The research says we have a herding instinct to follow the crowd once a clear winner is established. However, this instinct appears to switch off almost entirely if the product fails to achieve a certain popularity threshold.
The study, published in the PNAS journal, is based on an analysis of how millions of Facebook users adopted software, known as apps, to personalise their Facebook pages.
The researchers analysed anonymised data that tracked 100 million installations of apps adopted by Facebook users over two months in 2007. The data allowed researchers to observe on an hourly basis the rate at which 2,700 apps were installed by 50 million Facebook users.
They discovered that once an app had reached a rate of about 55 installations a day, its popularity then soared to reach stellar proportions. A typical app was installed by 1,000 users, but the most popular app ‘Top Friends’ was in a different league, being adopted by almost a fifth (12 million users) of the entire Facebook population.
The study concludes that social influence had a key role in whether apps became flops or hits. Crucially, when the data was monitored in 2007, Facebook friends would always be notified if one of their online friends adopted a new app. All Facebook users could also see a list of the most popular apps – similar to best-seller lists – so knew how the ‘global’ as well as their ‘local’ community of Facebook friends rated the apps.

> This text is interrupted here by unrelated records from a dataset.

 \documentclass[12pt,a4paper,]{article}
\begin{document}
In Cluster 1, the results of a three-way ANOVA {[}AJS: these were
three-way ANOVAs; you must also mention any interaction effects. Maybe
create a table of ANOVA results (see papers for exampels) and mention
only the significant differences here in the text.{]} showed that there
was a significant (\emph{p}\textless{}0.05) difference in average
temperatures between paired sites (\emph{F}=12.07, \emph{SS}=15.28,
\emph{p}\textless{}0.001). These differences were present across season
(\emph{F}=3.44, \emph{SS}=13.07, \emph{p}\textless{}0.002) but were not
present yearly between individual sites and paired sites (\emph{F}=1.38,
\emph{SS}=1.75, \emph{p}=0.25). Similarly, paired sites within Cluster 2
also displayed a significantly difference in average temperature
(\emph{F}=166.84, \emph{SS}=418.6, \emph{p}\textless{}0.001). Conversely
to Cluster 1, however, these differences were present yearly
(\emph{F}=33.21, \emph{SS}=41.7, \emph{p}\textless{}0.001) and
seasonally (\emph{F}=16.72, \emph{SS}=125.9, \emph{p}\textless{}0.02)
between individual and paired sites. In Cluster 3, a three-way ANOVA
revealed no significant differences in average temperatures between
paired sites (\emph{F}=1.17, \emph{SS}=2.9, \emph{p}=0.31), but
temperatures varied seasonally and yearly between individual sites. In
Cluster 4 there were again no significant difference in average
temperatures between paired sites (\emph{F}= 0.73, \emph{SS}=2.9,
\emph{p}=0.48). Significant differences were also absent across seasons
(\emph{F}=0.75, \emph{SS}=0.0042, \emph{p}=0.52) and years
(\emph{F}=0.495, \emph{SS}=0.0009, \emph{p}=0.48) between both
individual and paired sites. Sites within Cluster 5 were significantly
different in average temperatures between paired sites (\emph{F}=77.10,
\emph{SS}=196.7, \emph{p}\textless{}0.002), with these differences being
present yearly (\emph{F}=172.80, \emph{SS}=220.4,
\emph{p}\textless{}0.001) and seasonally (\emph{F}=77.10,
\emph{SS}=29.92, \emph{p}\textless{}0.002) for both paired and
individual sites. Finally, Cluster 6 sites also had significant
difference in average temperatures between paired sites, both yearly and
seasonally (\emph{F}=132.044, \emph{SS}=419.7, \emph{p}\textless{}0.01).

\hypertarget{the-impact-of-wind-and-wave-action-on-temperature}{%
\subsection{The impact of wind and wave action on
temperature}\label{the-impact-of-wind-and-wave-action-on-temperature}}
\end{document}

Senior researcher Dr Felix Reed-Tsochas, from Oxford University’s Institute for Science, Innovation and Society at Saïd Business School, commented: “Users only appear to be influenced by the choices of other users above a certain level of popularity, and at that point popularity drives future popularity. Below this threshold, the effects of social influence are imperceptible. Because popularity seems to depend mainly on the choices of other users in the community, rather than intrinsic characteristics of the applications themselves, it does not appear possible to predict which applications will succeed and which will fail ahead of time.”
He added that the study’s findings have implications for the online world. Online book retailer Amazon and the online DVD rental service Netflix already allow their users to rate the products and, as a consequence, influence their future popularity. The study concludes that while some books and films are highly advertised by their producers, that element is only a small fraction, leaving the large majority of books and films exposed to the forces of social influence. It argues that social influence may emerge spontaneously in a wide range of online environments and asks whether these findings could tell us something about the way we behave in the offline world too.
Dr Reed-Tsochas commented: “There has been a lot of research into the spread of ideas and products. Previously, we have only been able to track the spread of successful innovations, and then only among a small set of potential users. Our research in the virtual world of online social networks is the equivalent to moving from a fixed telescope that lets us view a restricted number of stars to having a complete map of all the stars in the universe.
“At this stage, we simply don’t know whether this marks an important difference between offline and online behaviour, or whether more detailed and comprehensive data from offline contexts will identify similar collective behaviour in settings that do not involve online environments.”